Las elecciones al Parlament de Catalunya del día 16 significan algo más que una mera renovación de diputados. Los electores elegirán al presidente de la Generalitat que ha de gobernar el país durante cuatro años. Por tanto, los votos ciudadanos proponen, pero los escaños disponen. En 1999, Pasqual Maragall obtuvo más votos que Pujol (lo cual provocó su retirada de ahora para que pierda otro y no él), pero menos escaños que CiU; ésta, sostenida por el PP con la abstención favorable de ERC, permitió al presidente prolongar su poder por un tiempo de ineficacia política a costa de apoyar la política ultraconservadora y antisocial de un megalómano José María Aznar, aunque fingió a última hora preelectoral un desencuentro pactado con la derecha nacionalista española. La trascendencia de las elecciones pasadas fue, pues, muy grande. Se perdieron cuatro años para resolver problemas graves de Cataluña, ya que la Generalitat se sintió provisional, hipotecada económica y políticamente, y sus inquilinos perpetuos pensaron más en su futuro que en el del país. Aznar se creció en su soberbia e imaginó una futura fusión de CiU en su movimiento nacional de nuevo cuño. Si una ley electoral de dudosa legalidad estatutaria y discriminatoria de la mayoría urbana de Cataluña no hubiese dado menos escaños a los partidos que mejor la representan, Maragall habría sido ya presidente. ¡Cómo hubiera cambiado la política catalana y española! La democracia no hubiera descendido a sus mínimos actuales. Aznar no hubiera sido del todo el mismo. El PSOE habría hecho una oposición más dura y convincente. ¿Hubiéramos provocado la guerra de Irak y sus terribles consecuencias?
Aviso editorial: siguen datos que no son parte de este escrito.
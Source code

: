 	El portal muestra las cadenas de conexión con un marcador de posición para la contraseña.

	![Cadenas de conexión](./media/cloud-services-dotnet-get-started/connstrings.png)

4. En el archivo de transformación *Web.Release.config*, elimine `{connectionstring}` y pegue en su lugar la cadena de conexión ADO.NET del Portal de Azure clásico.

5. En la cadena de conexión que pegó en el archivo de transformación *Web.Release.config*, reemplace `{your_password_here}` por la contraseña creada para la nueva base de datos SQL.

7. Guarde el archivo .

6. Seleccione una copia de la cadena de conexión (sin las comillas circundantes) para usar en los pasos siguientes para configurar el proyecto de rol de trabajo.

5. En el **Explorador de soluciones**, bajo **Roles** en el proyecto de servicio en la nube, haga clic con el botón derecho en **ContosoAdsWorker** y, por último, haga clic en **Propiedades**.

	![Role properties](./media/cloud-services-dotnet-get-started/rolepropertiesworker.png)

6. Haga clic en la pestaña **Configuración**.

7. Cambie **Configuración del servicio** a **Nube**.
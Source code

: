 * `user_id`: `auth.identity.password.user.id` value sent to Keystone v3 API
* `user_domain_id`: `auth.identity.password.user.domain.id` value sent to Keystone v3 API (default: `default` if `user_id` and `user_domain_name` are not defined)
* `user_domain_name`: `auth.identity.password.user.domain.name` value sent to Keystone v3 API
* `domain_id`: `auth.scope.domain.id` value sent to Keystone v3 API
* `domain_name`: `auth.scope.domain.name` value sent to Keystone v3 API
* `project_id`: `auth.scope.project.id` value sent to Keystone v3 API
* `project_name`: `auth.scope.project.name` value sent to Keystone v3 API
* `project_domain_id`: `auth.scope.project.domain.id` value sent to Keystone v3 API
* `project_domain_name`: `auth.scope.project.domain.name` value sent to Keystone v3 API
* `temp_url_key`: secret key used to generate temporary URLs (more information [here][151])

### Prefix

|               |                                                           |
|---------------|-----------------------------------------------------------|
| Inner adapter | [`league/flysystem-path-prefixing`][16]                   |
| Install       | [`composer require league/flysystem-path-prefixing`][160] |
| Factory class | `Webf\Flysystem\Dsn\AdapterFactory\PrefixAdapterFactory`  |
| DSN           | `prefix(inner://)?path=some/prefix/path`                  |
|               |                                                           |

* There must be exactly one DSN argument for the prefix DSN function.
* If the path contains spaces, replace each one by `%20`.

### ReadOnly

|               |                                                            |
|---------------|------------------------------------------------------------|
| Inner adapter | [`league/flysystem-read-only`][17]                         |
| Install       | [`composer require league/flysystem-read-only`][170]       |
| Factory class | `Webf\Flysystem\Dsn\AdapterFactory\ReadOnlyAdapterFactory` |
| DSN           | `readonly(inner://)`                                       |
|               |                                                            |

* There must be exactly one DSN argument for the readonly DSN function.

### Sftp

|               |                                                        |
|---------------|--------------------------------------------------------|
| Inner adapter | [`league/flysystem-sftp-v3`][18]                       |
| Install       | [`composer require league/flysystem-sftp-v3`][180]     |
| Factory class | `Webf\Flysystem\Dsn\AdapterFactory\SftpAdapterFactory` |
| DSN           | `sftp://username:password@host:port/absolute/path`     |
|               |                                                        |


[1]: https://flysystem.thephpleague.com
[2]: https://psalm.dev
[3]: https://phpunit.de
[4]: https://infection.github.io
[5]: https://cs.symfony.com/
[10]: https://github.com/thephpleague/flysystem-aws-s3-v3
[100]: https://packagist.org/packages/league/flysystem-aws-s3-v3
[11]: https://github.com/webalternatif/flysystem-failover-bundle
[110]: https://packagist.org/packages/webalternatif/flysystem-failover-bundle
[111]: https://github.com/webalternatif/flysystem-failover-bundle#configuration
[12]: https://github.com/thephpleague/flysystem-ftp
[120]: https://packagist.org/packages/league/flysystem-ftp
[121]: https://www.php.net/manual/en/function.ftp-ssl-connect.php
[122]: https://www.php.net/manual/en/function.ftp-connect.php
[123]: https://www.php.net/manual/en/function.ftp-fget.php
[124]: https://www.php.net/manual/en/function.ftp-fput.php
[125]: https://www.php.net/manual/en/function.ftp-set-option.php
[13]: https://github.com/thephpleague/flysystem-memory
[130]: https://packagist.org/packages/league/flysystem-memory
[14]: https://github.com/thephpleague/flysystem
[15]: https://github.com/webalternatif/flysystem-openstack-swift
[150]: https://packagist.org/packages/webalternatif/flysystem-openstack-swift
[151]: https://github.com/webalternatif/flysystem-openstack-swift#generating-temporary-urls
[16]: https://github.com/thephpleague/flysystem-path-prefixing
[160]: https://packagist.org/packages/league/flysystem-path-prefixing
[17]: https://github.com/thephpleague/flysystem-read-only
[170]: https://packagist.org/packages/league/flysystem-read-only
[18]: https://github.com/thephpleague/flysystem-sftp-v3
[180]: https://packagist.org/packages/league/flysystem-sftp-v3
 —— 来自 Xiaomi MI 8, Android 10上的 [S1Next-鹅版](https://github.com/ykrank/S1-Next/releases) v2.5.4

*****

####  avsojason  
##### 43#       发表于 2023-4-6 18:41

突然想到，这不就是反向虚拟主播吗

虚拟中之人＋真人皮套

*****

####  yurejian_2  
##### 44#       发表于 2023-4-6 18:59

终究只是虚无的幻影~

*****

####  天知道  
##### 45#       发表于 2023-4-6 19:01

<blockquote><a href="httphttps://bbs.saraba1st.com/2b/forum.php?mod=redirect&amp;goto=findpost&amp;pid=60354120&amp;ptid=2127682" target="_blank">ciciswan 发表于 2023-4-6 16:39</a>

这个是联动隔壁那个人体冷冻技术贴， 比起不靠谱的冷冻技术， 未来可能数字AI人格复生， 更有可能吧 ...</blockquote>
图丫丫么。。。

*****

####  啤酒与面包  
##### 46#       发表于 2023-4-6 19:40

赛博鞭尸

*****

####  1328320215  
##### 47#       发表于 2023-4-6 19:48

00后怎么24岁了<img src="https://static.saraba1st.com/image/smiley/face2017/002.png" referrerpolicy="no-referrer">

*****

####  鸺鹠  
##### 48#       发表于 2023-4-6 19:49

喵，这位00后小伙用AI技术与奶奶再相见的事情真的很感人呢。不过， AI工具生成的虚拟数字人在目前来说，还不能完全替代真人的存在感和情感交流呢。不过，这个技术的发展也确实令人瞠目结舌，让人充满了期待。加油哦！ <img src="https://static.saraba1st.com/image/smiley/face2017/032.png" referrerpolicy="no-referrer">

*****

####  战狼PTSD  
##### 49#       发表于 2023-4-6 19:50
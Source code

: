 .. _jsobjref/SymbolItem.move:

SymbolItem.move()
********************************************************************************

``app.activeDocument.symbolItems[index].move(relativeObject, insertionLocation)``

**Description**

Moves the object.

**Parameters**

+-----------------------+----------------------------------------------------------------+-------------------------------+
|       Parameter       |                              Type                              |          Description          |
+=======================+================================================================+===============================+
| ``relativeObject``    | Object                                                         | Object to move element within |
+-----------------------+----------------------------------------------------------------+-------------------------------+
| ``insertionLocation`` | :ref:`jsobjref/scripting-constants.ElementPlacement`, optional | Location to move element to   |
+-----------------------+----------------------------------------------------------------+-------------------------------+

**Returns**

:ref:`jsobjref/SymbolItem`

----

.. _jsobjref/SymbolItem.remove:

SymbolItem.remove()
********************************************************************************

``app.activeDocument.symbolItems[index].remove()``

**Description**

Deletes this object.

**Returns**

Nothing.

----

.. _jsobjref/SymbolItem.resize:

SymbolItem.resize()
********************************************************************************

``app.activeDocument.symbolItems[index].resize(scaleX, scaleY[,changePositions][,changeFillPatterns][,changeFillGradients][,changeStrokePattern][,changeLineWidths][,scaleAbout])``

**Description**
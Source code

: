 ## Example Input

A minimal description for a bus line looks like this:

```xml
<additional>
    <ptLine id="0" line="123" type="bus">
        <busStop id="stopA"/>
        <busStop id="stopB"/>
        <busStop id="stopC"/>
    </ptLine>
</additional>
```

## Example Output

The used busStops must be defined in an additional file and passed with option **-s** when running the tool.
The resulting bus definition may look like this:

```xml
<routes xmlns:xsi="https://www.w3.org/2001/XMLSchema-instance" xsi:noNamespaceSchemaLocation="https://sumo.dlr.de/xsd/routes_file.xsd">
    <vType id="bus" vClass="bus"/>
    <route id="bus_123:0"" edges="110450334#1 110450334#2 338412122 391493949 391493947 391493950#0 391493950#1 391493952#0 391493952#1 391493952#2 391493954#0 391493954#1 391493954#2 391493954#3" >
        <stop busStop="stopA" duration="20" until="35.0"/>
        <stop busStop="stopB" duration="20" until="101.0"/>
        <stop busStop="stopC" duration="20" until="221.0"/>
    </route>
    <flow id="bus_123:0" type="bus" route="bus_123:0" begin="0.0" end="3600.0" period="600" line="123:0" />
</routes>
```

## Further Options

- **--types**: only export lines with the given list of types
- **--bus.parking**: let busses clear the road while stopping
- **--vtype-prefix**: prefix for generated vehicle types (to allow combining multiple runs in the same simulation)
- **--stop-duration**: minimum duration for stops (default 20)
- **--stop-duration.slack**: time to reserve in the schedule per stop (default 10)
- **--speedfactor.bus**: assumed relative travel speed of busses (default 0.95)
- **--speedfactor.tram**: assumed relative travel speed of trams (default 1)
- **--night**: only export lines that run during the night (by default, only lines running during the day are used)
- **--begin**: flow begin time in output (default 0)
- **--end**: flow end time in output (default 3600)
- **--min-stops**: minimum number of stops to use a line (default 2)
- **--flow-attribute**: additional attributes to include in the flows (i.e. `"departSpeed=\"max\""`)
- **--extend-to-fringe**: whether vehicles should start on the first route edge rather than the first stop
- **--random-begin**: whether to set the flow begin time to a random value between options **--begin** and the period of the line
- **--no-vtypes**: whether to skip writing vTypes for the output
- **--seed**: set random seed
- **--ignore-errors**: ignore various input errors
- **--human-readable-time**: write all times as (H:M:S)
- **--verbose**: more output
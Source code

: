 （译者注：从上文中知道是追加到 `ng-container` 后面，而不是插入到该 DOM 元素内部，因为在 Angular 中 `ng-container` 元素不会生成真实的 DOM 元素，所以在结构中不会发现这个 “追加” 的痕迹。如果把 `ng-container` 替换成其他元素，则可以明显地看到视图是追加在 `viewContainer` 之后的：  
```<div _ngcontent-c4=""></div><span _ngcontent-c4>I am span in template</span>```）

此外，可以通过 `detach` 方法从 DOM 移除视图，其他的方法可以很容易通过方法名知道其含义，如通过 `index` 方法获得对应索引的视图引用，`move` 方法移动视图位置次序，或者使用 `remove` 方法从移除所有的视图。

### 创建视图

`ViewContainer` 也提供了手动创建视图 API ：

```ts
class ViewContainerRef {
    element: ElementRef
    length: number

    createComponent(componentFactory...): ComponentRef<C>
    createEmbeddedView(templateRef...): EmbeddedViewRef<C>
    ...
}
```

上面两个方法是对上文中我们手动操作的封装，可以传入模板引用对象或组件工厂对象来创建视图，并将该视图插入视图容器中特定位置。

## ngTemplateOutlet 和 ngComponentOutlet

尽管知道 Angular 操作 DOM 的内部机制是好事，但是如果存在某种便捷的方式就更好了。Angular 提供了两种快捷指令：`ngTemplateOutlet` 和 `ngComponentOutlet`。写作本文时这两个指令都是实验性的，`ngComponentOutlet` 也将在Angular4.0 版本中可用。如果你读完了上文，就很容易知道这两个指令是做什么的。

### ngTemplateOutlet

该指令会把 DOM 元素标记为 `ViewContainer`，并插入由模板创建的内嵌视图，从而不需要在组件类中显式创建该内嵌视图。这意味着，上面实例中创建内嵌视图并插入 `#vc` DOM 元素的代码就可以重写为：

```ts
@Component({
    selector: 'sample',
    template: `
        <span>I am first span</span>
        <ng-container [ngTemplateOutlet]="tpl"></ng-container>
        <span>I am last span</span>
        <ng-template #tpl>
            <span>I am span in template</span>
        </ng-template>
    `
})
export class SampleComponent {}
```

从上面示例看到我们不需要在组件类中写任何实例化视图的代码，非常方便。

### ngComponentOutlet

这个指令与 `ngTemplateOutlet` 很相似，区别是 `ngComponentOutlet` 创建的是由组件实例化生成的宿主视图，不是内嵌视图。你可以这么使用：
La trascendencia de las elecciones del 16-N es todavía mayor porque en estos años perdidos se han acumulado males anteriores y el PP ha llevado a España a una semidictadura sin escrúpulos jurídicos y democráticos, ha enconado el drama vasco porque le conviene y aspira, en nombre de una patria amenazada por el rojoseparatismo, seguir en el poder más irresponsable y destructor que ha tenido el país desde la muerte de Franco. Todo ello con el interesado consentimiento del nacionalismo conservador catalán, su aliado tanto en Barcelona como en Madrid. ¿Volverá a repetirse el fraude a la voluntad mayoritaria de los catalanes, que necesita muchos más votos que la derecha para obtener los escaños que la lleven a la Generalitat? ¿A una CiU agonizante le darán oxígeno otros partidos en nombre de la nación catalana o de la estable continuidad del pacto implícito con el PP de Aznar-Rajoy? Ya es del todo excepcional y contrario a la higiene democrática que un partido ocupe el gobierno en monopolio durante casi un cuarto de siglo, pues la experiencia demuestra las inevitables prepotencias, inoperancias y corrupciones que eso comporta; más aún si se gobierna con mayorías absolutas (fruto de la ley electoral) y se controlan los principales medios de comunicación. Pero 10 años más, como pretende el candidato de la continuidad, conducirían a un régimen de partido único como el PRI mexicano o el mismo PP, tan similar en esto y en política económica y social a CiU.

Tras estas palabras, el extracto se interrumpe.